Little did he know it then, but Yazykov’s own involvement in the Whitbread race was also to be short-lived, ending abruptly at the conclusion of leg two in Freemantle, Australia, when he was dismissed from the yacht and returned to Russia. Skip Novak, the American skipper hired to bring a measure of control to the campaign, later wrote in his book Fazisi that the reasons for Yazykov’s “dispatch to the Russian salt mines” had never been made clear to him or the remaining team.
Yazykov wasn’t sent to the salt mines, but instead returned to his home in Sochi to complete a 29-foot timber sloop Laguna.

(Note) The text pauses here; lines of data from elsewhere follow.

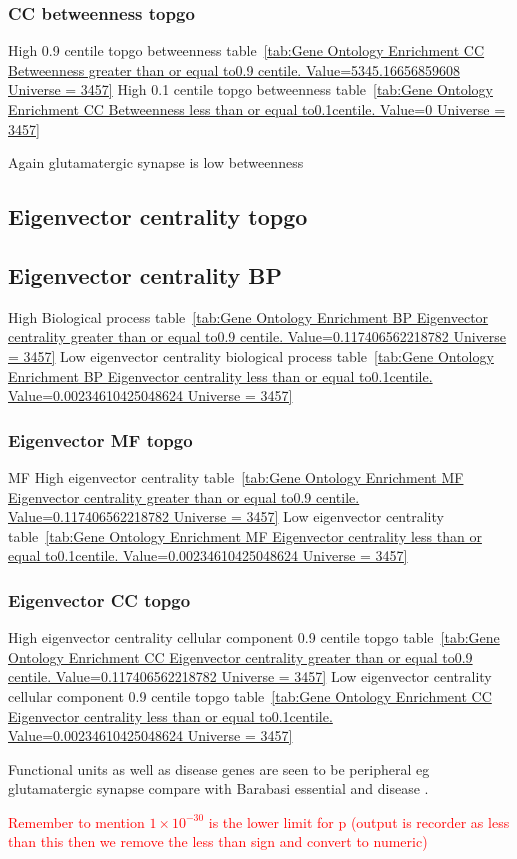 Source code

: \subsubsection{CC betweenness topgo}
High 0.9 centile topgo betweenness table~\ref{tab:Gene Ontology Enrichment CC Betweenness  greater than or equal to0.9 centile.   Value=5345.16656859608 Universe = 3457}
High 0.1 centile topgo betweenness table~\ref{tab:Gene Ontology Enrichment CC Betweenness  less than or equal to0.1centile.   Value=0 Universe = 3457}


Again glutamatergic synapse is low betweenness


\subsection{Eigenvector centrality topgo}
\subsection{Eigenvector centrality BP}
High Biological process table~\ref{tab:Gene Ontology Enrichment BP Eigenvector centrality  greater than or equal to0.9 centile.   Value=0.117406562218782 Universe = 3457}
Low eigenvector centrality biological process table~\ref{tab:Gene Ontology Enrichment BP Eigenvector centrality  less than or equal to0.1centile.   Value=0.00234610425048624 Universe = 3457}


\subsubsection{Eigenvector MF topgo}
MF
High eigenvector centrality table~\ref{tab:Gene Ontology Enrichment MF Eigenvector centrality  greater than or equal to0.9 centile.   Value=0.117406562218782 Universe = 3457} 
Low eigenvector centrality  table~\ref{tab:Gene Ontology Enrichment MF Eigenvector centrality  less than or equal to0.1centile.   Value=0.00234610425048624 Universe = 3457}


\subsubsection{Eigenvector CC topgo}
High eigenvector centrality cellular component 0.9 centile topgo table~\ref{tab:Gene Ontology Enrichment CC Eigenvector centrality  greater than or equal to0.9 centile.   Value=0.117406562218782 Universe = 3457}
Low eigenvector centrality cellular component 0.9 centile topgo table~\ref{tab:Gene Ontology Enrichment CC Eigenvector centrality  less than or equal to0.1centile.   Value=0.00234610425048624 Universe = 3457}

Functional units as well as disease genes are seen to be peripheral eg glutamatergic synapse compare with Barabasi essential and disease \cite{barabasi2011network}.

\textcolor{red}{Remember to mention $1 \times 10^{-30}$ is the lower limit for p (output is recorder as less than this then we remove the less than sign and convert to numeric)}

He had started building it four years earlier and would later go on to sail to England with his wife to compete in his first solo transatlantic yacht race.
Yazykov’s arrival in New Zealand clicks over 35,000 miles sailed in a yacht that he designed and built in Russia, to prove unique design features that he wants to introduce into a small one-design offshore race yacht to be built in New Zealand.

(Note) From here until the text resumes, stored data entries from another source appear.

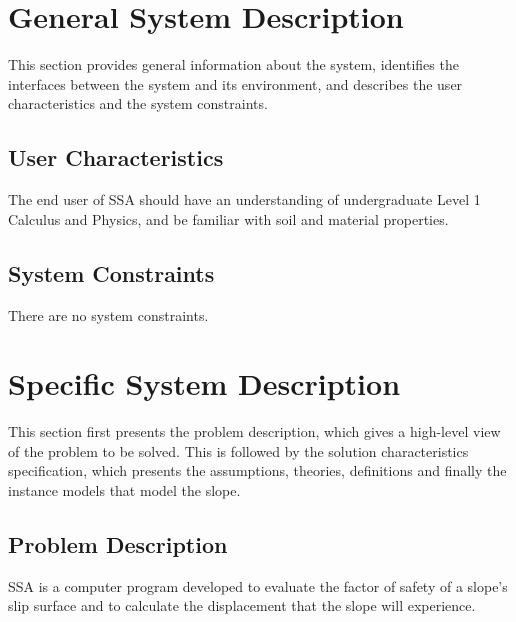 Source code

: \documentclass[12pt]{article}
\begin{document}
\section{General System Description}
\label{Sec:GeneSystDesc}
This section provides general information about the system, identifies the interfaces between the system and its environment, and describes the user characteristics and the system constraints.
\subsection{User Characteristics}
\label{Sec:UserChar}
The end user of SSA should have an understanding of undergraduate Level 1 Calculus and Physics, and be familiar with soil and material properties.
\subsection{System Constraints}
\label{Sec:SystCons}
There are no system constraints.
\section{Specific System Description}
\label{Sec:SpecSystDesc}
This section first presents the problem description, which gives a high-level view of the problem to be solved. This is followed by the solution characteristics specification, which presents the assumptions, theories, definitions and finally the instance models that model the slope.
\subsection{Problem Description}
\label{Sec:ProbDesc}
SSA is a computer program developed to evaluate the factor of safety of a slope's slip surface and to calculate the displacement that the slope will experience.
\end{document}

Ultimately, Yazykov wants to establish an offshore sailing and boatbuilding school through which students will build and race their yachts offshore. It’s an ambitious plan, but Yazykov has support from unlikely sources, both here and in Russia.
Ambition is something Yazykov has in spades and this is reflected in his remarkable life, set against the backdrop of growing up behind the Iron Curtain in a country with no history and little interest in offshore yacht racing.
Born in the city of Sochi on the Black Sea, Yazykov’s early childhood was spent mucking about with his two younger brothers on their father’s small wooden fishing dinghy. It wasn’t until Yazykov was 12 that he saw his first sail flying from the deck of a Sochi fishing trawler. He says watching that sail fill to the wind was captivating and flicked a light on within that has burned brightly ever since.
“For me it was the beginning of a life-long passion. I knew then that I had to sail; to learn to harness the wind,” he says.
But with few yachts in Sochi the young Yazykovs’ improvised, fashioning a wooden mast for their dad’s dinghy from which they would fly towels as their sails.
“It was slow... yes. We paddled a lot with our hands, but I began to understand sailing.”
It was Yazykov’s discovery of Joshua’s Slocum’s self-published 1900 biography Sailing Alone Around the World that he says captured his imagination and cemented his decision to one day follow in Slocum’s wake.
The drowning of his father and uncle in a fishing accident several days before his 14th birthday brought Yazykov’s childhood to a shattering halt. As the eldest son of three, it was, he says, his duty to support his mother and brothers. He took a job at a Sochi shipyard training to build small wooden boats.
Their father’s death had a profound impact on the Yazykov brothers and they committed to honour his life by building a yacht and sailing the world. Yazykov’s role was to learn boatbuilding, while his youngest brother would study naval architecture. The middle brother would train in business and accounting and seek out sponsorship for the materials and funding required.